The JOBS Act
The Jumpstart Our Business Startups Act (the “JOBS Act”) was signed into law on April 5, 2012. The purpose of the JOBS Act is to increase American job creation and economic growth by improving access to the public capital markets for emerging growth companies (“EGCs”) to make it easier for small businesses and entrepreneurs to raise capital.
The law includes Accounting and Disclosure Changes, Reduced Regulatory Requirements and Other Capital Access Reforms to make it easier for small businesses and entrepreneurs to raise capital.
EGCs are defined by the JOBS Act as having total annual gross revenue of less than $1 billion with a first sale of common equity securities after December 8, 2011.
Companies may maintain their status as EGCs until the earliest of four dates:
- Five years from the EGC’s initial public offering
- The date its annual gross revenue exceeds $1 billion
- The date the Company has issued more than $1 billion in nonconvertible debt
- The date the Company becomes a “large accelerated filer” under SEC rules (worldwide public float over $700 million)

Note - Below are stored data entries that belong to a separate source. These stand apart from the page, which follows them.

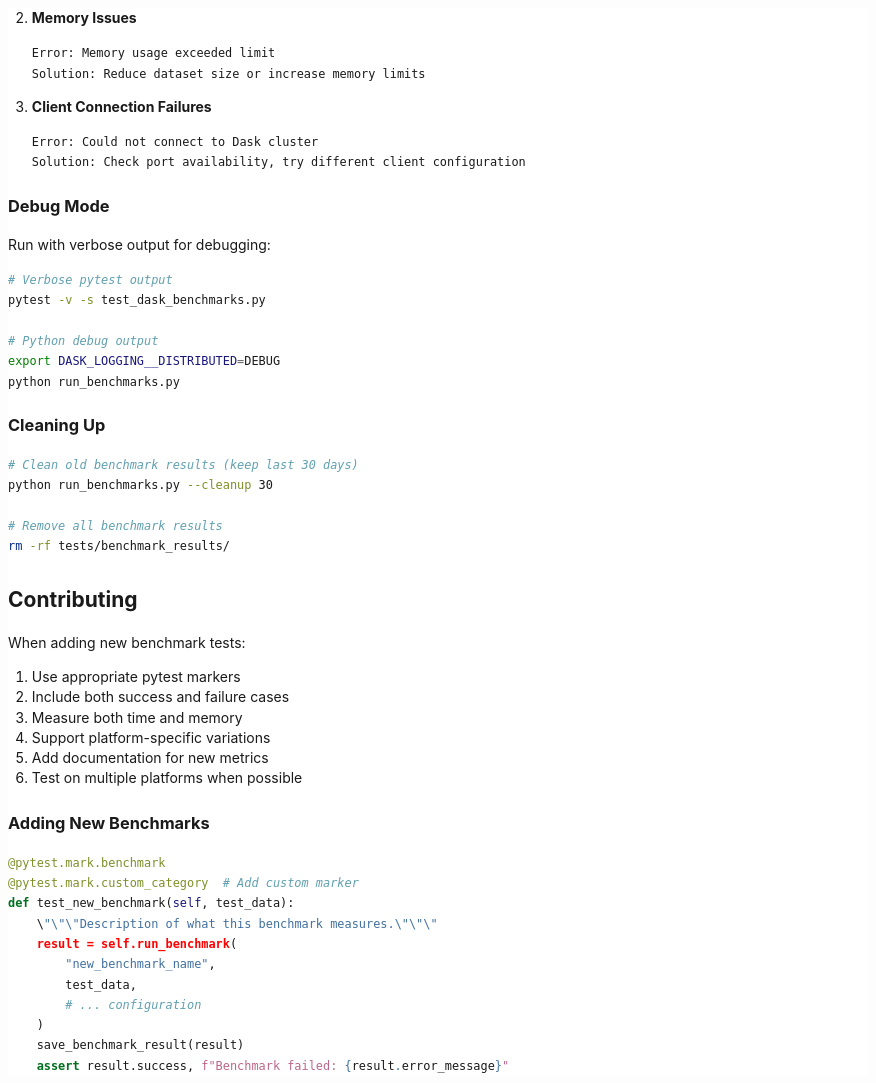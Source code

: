 2. **Memory Issues**
   ```
   Error: Memory usage exceeded limit
   Solution: Reduce dataset size or increase memory limits
   ```

3. **Client Connection Failures**
   ```
   Error: Could not connect to Dask cluster
   Solution: Check port availability, try different client configuration
   ```

### Debug Mode

Run with verbose output for debugging:

```bash
# Verbose pytest output
pytest -v -s test_dask_benchmarks.py

# Python debug output
export DASK_LOGGING__DISTRIBUTED=DEBUG
python run_benchmarks.py
```

### Cleaning Up

```bash
# Clean old benchmark results (keep last 30 days)
python run_benchmarks.py --cleanup 30

# Remove all benchmark results
rm -rf tests/benchmark_results/
```

## Contributing

When adding new benchmark tests:

1. Use appropriate pytest markers
2. Include both success and failure cases
3. Measure both time and memory
4. Support platform-specific variations
5. Add documentation for new metrics
6. Test on multiple platforms when possible

### Adding New Benchmarks

```python
@pytest.mark.benchmark
@pytest.mark.custom_category  # Add custom marker
def test_new_benchmark(self, test_data):
    \"\"\"Description of what this benchmark measures.\"\"\"
    result = self.run_benchmark(
        "new_benchmark_name",
        test_data,
        # ... configuration
    )
    save_benchmark_result(result)
    assert result.success, f"Benchmark failed: {result.error_message}"
```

Accounting and Disclosure Changes
EGCs are exempt from some of the more involved accounting and disclosure requirements previously applicable to public companies. EGCs are granted exemptions from: (1) the Sarbanes-Oxley Section 404b requirement to obtain an attestation from an independent auditor regarding the effectiveness of management’s internal controls; (2) mandatory audit firm rotation and auditor discussion and analysis rules, if adopted by the PCAOB; and (3) future PCAOB rules unless specifically required by the SEC for EGCs after the SEC considers certain factors. The exemptions apply for the period in which the company remains an EGC.
Following passage of the JOBS Act, new public issuers now have up to five years to comply with Section 404b, versus the postponement to the second annual report that previously applied.
Note that EGCs still remain subject to Sarbanes-Oxley 404a requirements that require management to evaluate and test the effectiveness of the design and operation of its system of internal controls over financial reporting. The 404b exemption for public companies with float of less than $75 million remains in place for those small public companies not qualifying as EGCs.
Reduced Regulatory Requirements
The JOBS Act includes relaxed public offering rules and SEC compensation disclosure requirements. For example, an EGC is now permitted to:
- Include two years of audited financial statements (instead of three) in its equity initial public offering (“IPO”) registration statement.
- Submit a draft equity IPO registration statement to the SEC for confidential review prior to a public filing (provided that the full IPO submission and applicable amendments are publicly filed with the SEC no later than 21 days before the issuer conducts a roadshow for the applicable IPO).
- Comply with executive compensation disclosure requirements available to smaller reporting companies (generally an issuer with public float less than $75 million).
Other Capital Market Access Reforms
The JOBS Act contains additional significant provisions that will benefit a broad range of private companies seeking to access capital in the private U.S. markets, including:
- Requirement for the SEC to eliminate its ban on general solicitation and general advertising in connection with private offerings to accredited investors under Regulation D (Rule 506) and to qualified institutional buyers under Rule 144A.
- Exemption from Securities Act registration “crowdfunding” transactions (involving access to small amounts of capital through the internet).
- A new exemption similar to Regulation A which would allow issuance of up to $50 million of securities in any 12-month period, up from the current $5 million threshold under Regulation A.
- An increase in the number of shareholders a company may have before being required to register its common stock with the SEC and become a public reporting company from the current threshold of 500 shareholders of record to 2,000 total shareholders (including up to 500 “unaccredited” shareholders).
- A requirement for the SEC to review its Regulation S-K to determine how they may be updated to simplify the registration process and to reduce the costs and other burdens for EGCs.